A retrospective study using the 2010 to 2020 MSpine Pearldiver dataset was performed. Adult patients undergoing single-level PLF (excluding any with anterior procedures) with and without EDS for which at least 90-day follow up was available were identified. Any cases performed for trauma, tumor, or infection were excluded.
Single-level PLF EDS patients were then matched 1:4 with PLF non-EDS patients based on age, sex, and Elixhauser Comorbidity Index (ECI). Rates of ninety-day any, severe, and minor adverse events as well as readmissions were tabulated and compared with chi-square tests. Multivariate logistical regression was then performed (controlling for age, sex, and ECI).
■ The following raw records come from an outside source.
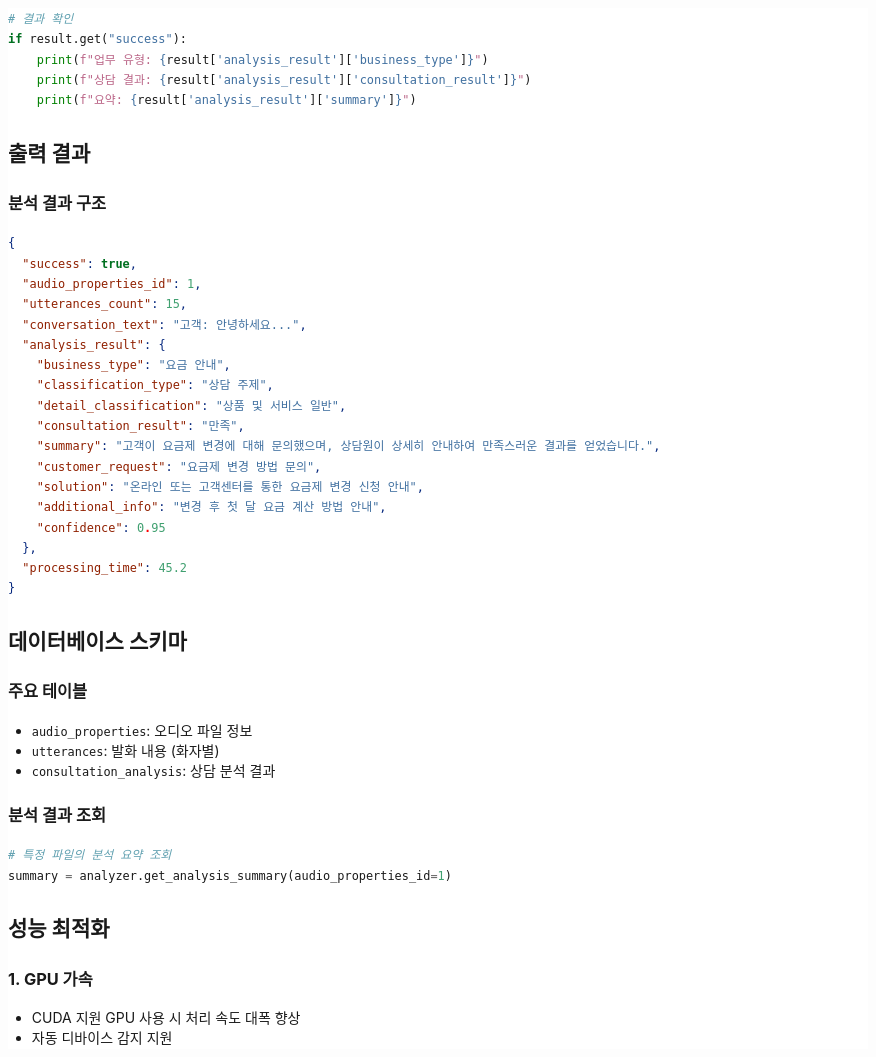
 ```python
# 결과 확인
if result.get("success"):
    print(f"업무 유형: {result['analysis_result']['business_type']}")
    print(f"상담 결과: {result['analysis_result']['consultation_result']}")
    print(f"요약: {result['analysis_result']['summary']}")
```

## 출력 결과

### 분석 결과 구조
```json
{
  "success": true,
  "audio_properties_id": 1,
  "utterances_count": 15,
  "conversation_text": "고객: 안녕하세요...",
  "analysis_result": {
    "business_type": "요금 안내",
    "classification_type": "상담 주제",
    "detail_classification": "상품 및 서비스 일반",
    "consultation_result": "만족",
    "summary": "고객이 요금제 변경에 대해 문의했으며, 상담원이 상세히 안내하여 만족스러운 결과를 얻었습니다.",
    "customer_request": "요금제 변경 방법 문의",
    "solution": "온라인 또는 고객센터를 통한 요금제 변경 신청 안내",
    "additional_info": "변경 후 첫 달 요금 계산 방법 안내",
    "confidence": 0.95
  },
  "processing_time": 45.2
}
```

## 데이터베이스 스키마

### 주요 테이블
- `audio_properties`: 오디오 파일 정보
- `utterances`: 발화 내용 (화자별)
- `consultation_analysis`: 상담 분석 결과

### 분석 결과 조회
```python
# 특정 파일의 분석 요약 조회
summary = analyzer.get_analysis_summary(audio_properties_id=1)
```

## 성능 최적화

### 1. GPU 가속
- CUDA 지원 GPU 사용 시 처리 속도 대폭 향상
- 자동 디바이스 감지 지원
Reoperation surgeries over five years were assessed, Kaplan-Meier survival curves generated, and curves of those with and without EDS were compared with log rank test.
In total, there were 170,100 single-level PLF case identified, of which 242 (0.14%) had EDS. After matching, there were 957 without EDS and 239 with EDS. On multivariate regression, there were no significant differences in 90-day any, severe, or minor adverse events, or readmissions (p>0.05 for each). Over five years, there were also not significant differences in rates of reoperation (p> 0.05).
For EDS patients undergoing PLF, the current study identified similar 90-day adverse events and 5-year reoperation rates compared to those without EDS. These findings may be useful for patient counseling and surgical planning for those with this rare condition.